Given how much of their career Mastodon have spent refining, polishing, smoothing out and mellowing out their sound, it’s pretty jarring going from any of their post-Crack the Skye material to anything they before that album. That said even sticking to their early career, this still sounds wild and unhinged next to the still much more refined Leviathan, say. Remission is the sound of a hungry and ambitious band with a decent amount of experience on their respective instruments, and in many ways is a peak performance in their lengthy career. It’s not quite their best album overall but it easily contains a lot of their best moments, songs, performances, etc. and still stands as a landmark album for both sludge metal and metal as a whole.

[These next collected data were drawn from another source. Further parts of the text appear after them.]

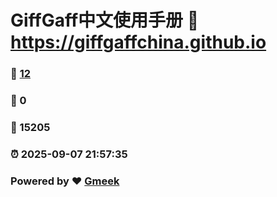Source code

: # GiffGaff中文使用手册 :link: https://giffgaffchina.github.io 
### :page_facing_up: [12](https://giffgaffchina.github.io/tag.html) 
### :speech_balloon: 0 
### :hibiscus: 15205 
### :alarm_clock: 2025-09-07 21:57:35 
### Powered by :heart: [Gmeek](https://github.com/Meekdai/Gmeek)
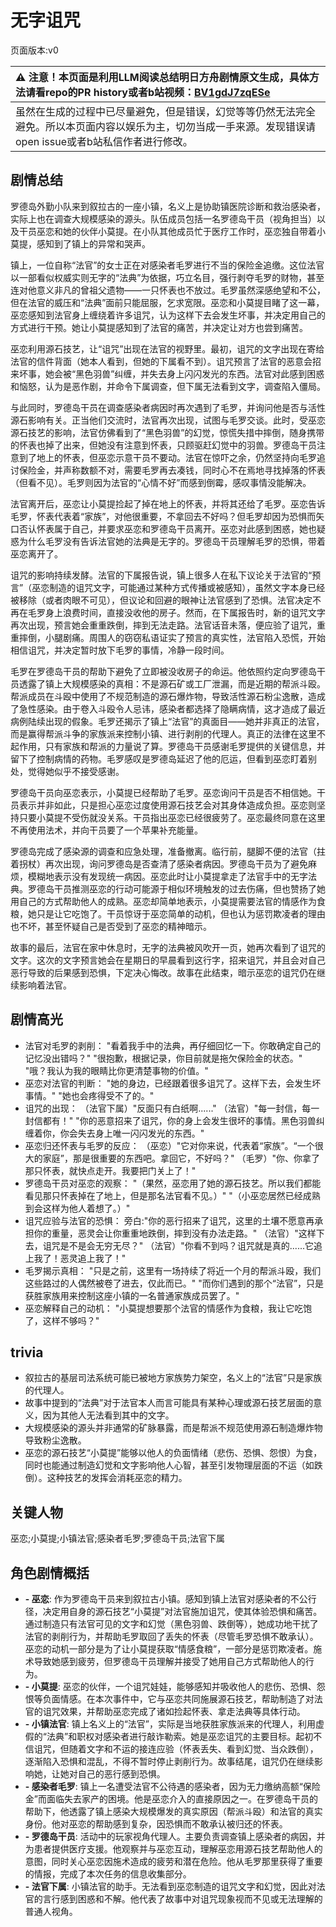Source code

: # 无字诅咒
页面版本:v0
 

| :warning: 注意！本页面是利用LLM阅读总结明日方舟剧情原文生成，具体方法请看repo的PR history或者b站视频：[BV1gdJ7zqESe](https://www.bilibili.com/video/BV1gdJ7zqESe/)         |
|:----------------------------|
| 虽然在生成的过程中已尽量避免，但是错误，幻觉等等仍然无法完全避免。所以本页面内容以娱乐为主，切勿当成一手来源。发现错误请open issue或者b站私信作者进行修改。|



## 剧情总结
罗德岛外勤小队来到叙拉古的一座小镇，名义上是协助镇医院诊断和救治感染者，实际上也在调查大规模感染的源头。队伍成员包括一名罗德岛干员（视角担当）以及干员巫恋和她的伙伴小莫提。在小队其他成员忙于医疗工作时，巫恋独自带着小莫提，感知到了镇上的异常和哭声。

镇上，一位自称“法官”的女士正在对感染者毛罗进行不当的保险金追缴。这位法官以一部看似权威实则无字的“法典”为依据，巧立名目，强行剥夺毛罗的财物，甚至连对他意义非凡的曾祖父遗物——一只怀表也不放过。毛罗虽然深感绝望和不公，但在法官的威压和“法典”面前只能屈服，乞求宽限。巫恋和小莫提目睹了这一幕，巫恋感知到法官身上缠绕着许多诅咒，认为这样下去会发生坏事，并决定用自己的方式进行干预。她让小莫提感知到了法官的痛苦，并决定让对方也尝到痛苦。

巫恋利用源石技艺，让“诅咒”出现在法官的视野里。最初，诅咒的文字出现在寄给法官的信件背面（她本人看到，但她的下属看不到）。诅咒预言了法官的恶意会招来坏事，她会被“黑色羽兽”纠缠，并失去身上闪闪发光的东西。法官对此感到困惑和恼怒，认为是恶作剧，并命令下属调查，但下属无法看到文字，调查陷入僵局。

与此同时，罗德岛干员在调查感染者病因时再次遇到了毛罗，并询问他是否与活性源石影响有关。正当他们交流时，法官再次出现，试图与毛罗交谈。此时，受巫恋源石技艺的影响，法官仿佛看到了“黑色羽兽”的幻觉，惊慌失措中摔倒，随身携带的怀表也掉了出来，但她没有注意到怀表，只顾驱赶幻觉中的羽兽。罗德岛干员注意到了地上的怀表，但巫恋示意干员不要动。法官在惊吓之余，仍然坚持向毛罗追讨保险金，并声称数额不对，需要毛罗再去凑钱，同时心不在焉地寻找掉落的怀表（但看不见）。毛罗则因为法官的“心情不好”而感到倒霉，感叹事情没能解决。

法官离开后，巫恋让小莫提捡起了掉在地上的怀表，并将其还给了毛罗。巫恋告诉毛罗，怀表代表着“家族”，对他很重要，不拿回去不好吗？但毛罗却因为恐惧而矢口否认怀表属于自己，并要求巫恋和罗德岛干员离开。巫恋对此感到困惑，她也疑惑为什么毛罗没有告诉法官她的法典是无字的。罗德岛干员理解毛罗的恐惧，带着巫恋离开了。

诅咒的影响持续发酵。法官的下属报告说，镇上很多人在私下议论关于法官的“预言”（巫恋制造的诅咒文字，可能通过某种方式传播或被感知），虽然文字本身已经被移除（或者肉眼不可见），但议论和回避的眼神让法官感到了恐惧。法官决定不再在毛罗身上浪费时间，直接没收他的房子。然而，在下属报告时，新的诅咒文字再次出现，预言她会重重跌倒，摔到无法走路。法官话音未落，便应验了诅咒，重重摔倒，小腿剧痛。周围人的窃窃私语证实了预言的真实性，法官陷入恐慌，开始相信诅咒，并决定暂时放下毛罗的事情，冷静一段时间。

毛罗在罗德岛干员的帮助下避免了立即被没收房子的命运。他依照约定向罗德岛干员透露了镇上大规模感染的真相：不是源石矿或工厂泄漏，而是近期的帮派斗殴。帮派成员在斗殴中使用了不规范制造的源石爆炸物，导致活性源石粉尘逸散，造成了急性感染。由于卷入斗殴令人忌讳，感染者都选择了隐瞒病情，这才造成了最近病例陆续出现的假象。毛罗还揭示了镇上“法官”的真面目——她并非真正的法官，而是赢得帮派斗争的家族派来控制小镇、进行剥削的代理人。真正的法律在这里不起作用，只有家族和帮派的力量说了算。罗德岛干员感谢毛罗提供的关键信息，并留下了控制病情的药物。毛罗感叹是罗德岛延迟了他的厄运，但看到巫恋盯着别处，觉得她似乎不接受感谢。

罗德岛干员向巫恋表示，小莫提已经帮助了毛罗。巫恋询问干员是否不相信她。干员表示并非如此，只是担心巫恋过度使用源石技艺会对其身体造成负担。巫恋则坚持只要小莫提不受伤就没关系。干员指出巫恋已经很疲劳了。巫恋最终同意在这里不再使用法术，并向干员要了一个苹果补充能量。

罗德岛完成了感染源的调查和应急处理，准备撤离。临行前，腿脚不便的法官（拄着拐杖）再次出现，询问罗德岛是否查清了感染者病因。罗德岛干员为了避免麻烦，模糊地表示没有发现统一病因。巫恋此时让小莫提拿走了法官手中的无字法典。罗德岛干员推测巫恋的行动可能源于相似环境触发的过去伤痛，但也赞扬了她用自己的方式帮助他人的成熟。巫恋却简单地表示，小莫提需要法官的情感作为食粮，她只是让它吃饱了。干员惊讶于巫恋简单的动机，但也认为惩罚欺凌者的理由也不坏，甚至怀疑自己是否受到了巫恋的精神暗示。

故事的最后，法官在家中休息时，无字的法典被风吹开一页，她再次看到了诅咒的文字。这次的文字预言她会在星期日的早晨看到这行字，招来诅咒，并且会对自己恶行导致的后果感到恐惧，下定决心悔改。故事在此结束，暗示巫恋的诅咒仍在继续影响着法官。
## 剧情高光
- 法官对毛罗的剥削：
  "看着我手中的法典，再仔细回忆一下。你敢确定自己的记忆没出错吗？"
  "很抱歉，根据记录，你目前就是拖欠保险金的状态。"
  "哦？我认为我的眼睛比你更清楚事物的价值。"
- 巫恋对法官的判断：
  "她的身边，已经跟着很多诅咒了。这样下去，会发生坏事情。"
  "她也会疼得受不了的。"
- 诅咒的出现：
  （法官下属）"反面只有白纸啊......"
  （法官）"每一封信，每一封信都有！"
  "你的恶意招来了诅咒，你的身上会发生很坏的事情。黑色羽兽纠缠着你，你会失去身上唯一闪闪发光的东西。"
- 巫恋归还怀表与毛罗的反应：
  （巫恋）"它对你来说，代表着“家族”。“一个很大的家庭”，那是很重要的东西吧。拿回它，不好吗？"
  （毛罗）"你、你拿了那只怀表，就快点走开。我要把门关上了！"
- 罗德岛干员对巫恋的观察：
  "（果然，巫恋用了她的源石技艺。所以我们都能看见那只怀表掉在了地上，但是那名法官看不见。）"
  "（小巫恋居然已经成熟到会这样为他人着想了。）"
- 诅咒应验与法官的恐惧：
  旁白:"你的恶行招来了诅咒，这里的土壤不愿意再承担你的重量，恶灵会让你重重地跌倒，摔到没有办法走路。"
  （法官）"这样下去，诅咒是不是会无穷无尽？"
  （法官）"你看不到吗？诅咒就是真的......它追上我了！恶灵追上我了！"
- 毛罗揭示真相：
  "只是之前，这里有一场持续了将近一个月的帮派斗殴，我们这些路过的人偶然被卷了进去，仅此而已。"
  "而你们遇到的那个“法官”，只是获胜家族用来控制这座小镇的一名普通家族成员罢了。"
- 巫恋解释自己的动机：
  "小莫提想要那个法官的情感作为食粮，我让它吃饱了，这样不够吗？"
## trivia
- 叙拉古的基层司法系统可能已被地方家族势力架空，名义上的“法官”只是家族的代理人。
- 故事中提到的“法典”对于法官本人而言可能具有某种心理或源石技艺层面的意义，因为其他人无法看到其中的文字。
- 大规模感染的源头并非通常的矿脉暴露，而是帮派不规范使用源石制造爆炸物导致粉尘逸散。
- 巫恋的源石技艺“小莫提”能够以他人的负面情绪（悲伤、恐惧、怨恨）为食，同时也能通过制造幻觉和文字影响他人心智，甚至引发物理层面的不运（如跌倒）。这种技艺的发挥会消耗巫恋的精力。
## 关键人物
巫恋;小莫提;小镇法官;感染者毛罗;罗德岛干员;法官下属
## 角色剧情概括
-   **- 巫恋**: 作为罗德岛干员来到叙拉古小镇。感知到镇上法官对感染者的不公行径，决定用自身的源石技艺“小莫提”对法官施加诅咒，使其体验恐惧和痛苦。通过制造只有法官可见的文字和幻觉（黑色羽兽、跌倒等），她成功地干扰了法官的剥削行为，并帮助毛罗取回了丢失的怀表（尽管毛罗恐惧不敢承认）。巫恋的动机一部分是为了让小莫提获取“情感食粮”，一部分是惩罚欺凌者。施术导致她感到疲劳，但罗德岛干员理解并接受了她用自己方式帮助他人的行为。
-   **- 小莫提**: 巫恋的伙伴，一个诅咒娃娃，能够感知并吸收他人的悲伤、恐惧、怨恨等负面情感。在本次事件中，它与巫恋共同施展源石技艺，帮助制造了对法官的诅咒效果，并帮助巫恋完成了诸如捡起怀表、拿走法典等具体行动。
-   **- 小镇法官**: 镇上名义上的“法官”，实际是当地获胜家族派来的代理人，利用虚假的“法典”和职权对感染者进行敲诈勒索。她是巫恋诅咒的主要目标。起初不信诅咒，但随着文字和不运的接连应验（怀表丢失、看到幻觉、当众跌倒），逐渐陷入恐惧和混乱，不得不暂时停止剥削行为。故事结尾，诅咒仍在继续影响她，让她对自己的恶行感到恐惧。
-   **- 感染者毛罗**: 镇上一名遭受法官不公待遇的感染者，因为无力缴纳高额“保险金”而面临失去家产的困境。他是巫恋介入的直接原因之一。在罗德岛干员的帮助下，他透露了镇上感染大规模爆发的真实原因（帮派斗殴）和法官的真实身份。他对巫恋的帮助感到复杂，因恐惧而不敢承认被归还的怀表。
-   **- 罗德岛干员**: 活动中的玩家视角代理人。主要负责调查镇上感染者的病因，并为患者提供医疗支援。他观察并与巫恋互动，理解巫恋用源石技艺帮助他人的意图，同时关心巫恋因施术造成的疲劳和潜在危险。他从毛罗那里获得了重要的情报，完成了本次任务的信息收集部分。
-   **- 法官下属**: 小镇法官的助手。无法看到巫恋制造的诅咒文字和幻觉，因此对法官的言行感到困惑和不解。他代表了故事中对诅咒现象视而不见或无法理解的普通人视角。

At this point in their career, Mastodon played a heavy as hell sludge metal sound that they’d already displayed on their previous material, and they really turn it up a notch here and continue to do their sound justice, with the music being even better crafted and performed and some new ideas being attempted. Remission‘s tracks can be sorted into one of two groups according to their songwriting style – the first consists of generally shorter, more energetic groove/sludge numbers that are essentially a denser, more chaotic and refined version of what was present on their early demos and EPs. The other half meanwhile consists of the longer, more melodic and drawn out progressive/sludge metal numbers with more mellow acoustic/lead-driven sections and sparser vocals. What’s consistent throughout the album though is its production, which sounds amazing. The drum kit sounds thunderous and full, the guitar tone is very dense, thick and big, the overall sound of the album is polished and rich and heavy but not too even as to prevent instruments from bleeding together a bit or sanding the music of its abrasion, and the mix lets everything come through clearly. It’s another obvious step up from their pre-album material which sounded sort of low rent compared to the professional and monstrous presentation here.

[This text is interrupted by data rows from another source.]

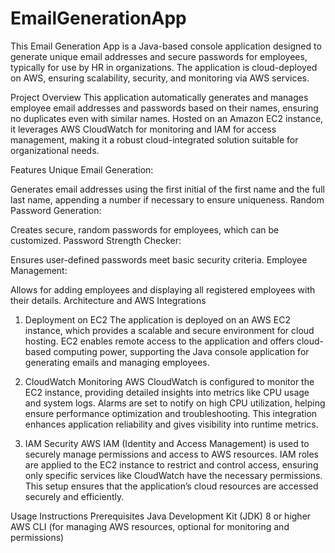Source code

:# EmailGenerationApp
This Email Generation App is a Java-based console application designed to generate unique email addresses and secure passwords for employees, typically for use by HR in organizations. The application is cloud-deployed on AWS, ensuring scalability, security, and monitoring via AWS services.

Project Overview
This application automatically generates and manages employee email addresses and passwords based on their names, ensuring no duplicates even with similar names. Hosted on an Amazon EC2 instance, it leverages AWS CloudWatch for monitoring and IAM for access management, making it a robust cloud-integrated solution suitable for organizational needs.

Features
Unique Email Generation:

Generates email addresses using the first initial of the first name and the full last name, appending a number if necessary to ensure uniqueness.
Random Password Generation:

Creates secure, random passwords for employees, which can be customized.
Password Strength Checker:

Ensures user-defined passwords meet basic security criteria.
Employee Management:

Allows for adding employees and displaying all registered employees with their details.
Architecture and AWS Integrations
1. Deployment on EC2
The application is deployed on an AWS EC2 instance, which provides a scalable and secure environment for cloud hosting. EC2 enables remote access to the application and offers cloud-based computing power, supporting the Java console application for generating emails and managing employees.

2. CloudWatch Monitoring
AWS CloudWatch is configured to monitor the EC2 instance, providing detailed insights into metrics like CPU usage and system logs. Alarms are set to notify on high CPU utilization, helping ensure performance optimization and troubleshooting. This integration enhances application reliability and gives visibility into runtime metrics.

3. IAM Security
AWS IAM (Identity and Access Management) is used to securely manage permissions and access to AWS resources. IAM roles are applied to the EC2 instance to restrict and control access, ensuring only specific services like CloudWatch have the necessary permissions. This setup ensures that the application’s cloud resources are accessed securely and efficiently.

Usage Instructions
Prerequisites
Java Development Kit (JDK) 8 or higher
AWS CLI (for managing AWS resources, optional for monitoring and permissions)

There are other elements consistent to both types of song here, one of them being the vocals, which are performed by bassist Troy Sanders and guitarist Brent Hinds. The vocals here are perhaps the strongest of any Mastodon album; while they are inherently less varied as little clean singing is utilised here, the beefy hardcore barks throughout the album sound stronger than they would on subsequent albums as vocal wear and tear hadn’t set in yet. They’re commanding, aggressive, rapid-fire and powerful, standing up to the grinding, and crushing heaviness of the instrumentation behind them. And then of course there is the drumming, which is probably the most famous aspect of Mastodon’s earlier career; hearing these songs, it’s easy to see why. Brann’s drumming is absolutely frantic; these songs are machine-gunned with bouts of showboating fills and other assorted flashy techniques and patterns. He doesn’t forget his role as the timekeeper and rhythmic skeleton of the music of course; and that’s perhaps the best thing about his performance. In spite of the technical flair he manages to roll all of his fills into the framework of the music, meaning the drums and guitars never fit together awkwardly as he never throws off the timing of his drumming. Rather than taking away from the music he only adds to the cacophony, dynamics and chaos of the music by interspersing his more restrained moments with fill after fill. For this reason I think it’s incorrect to say Brann has no restraint or taste, as I find his drumming in general to be far more tastefully applied than say, Derek Roddy’s unending blasting or the constant double bass of some power metal drummers.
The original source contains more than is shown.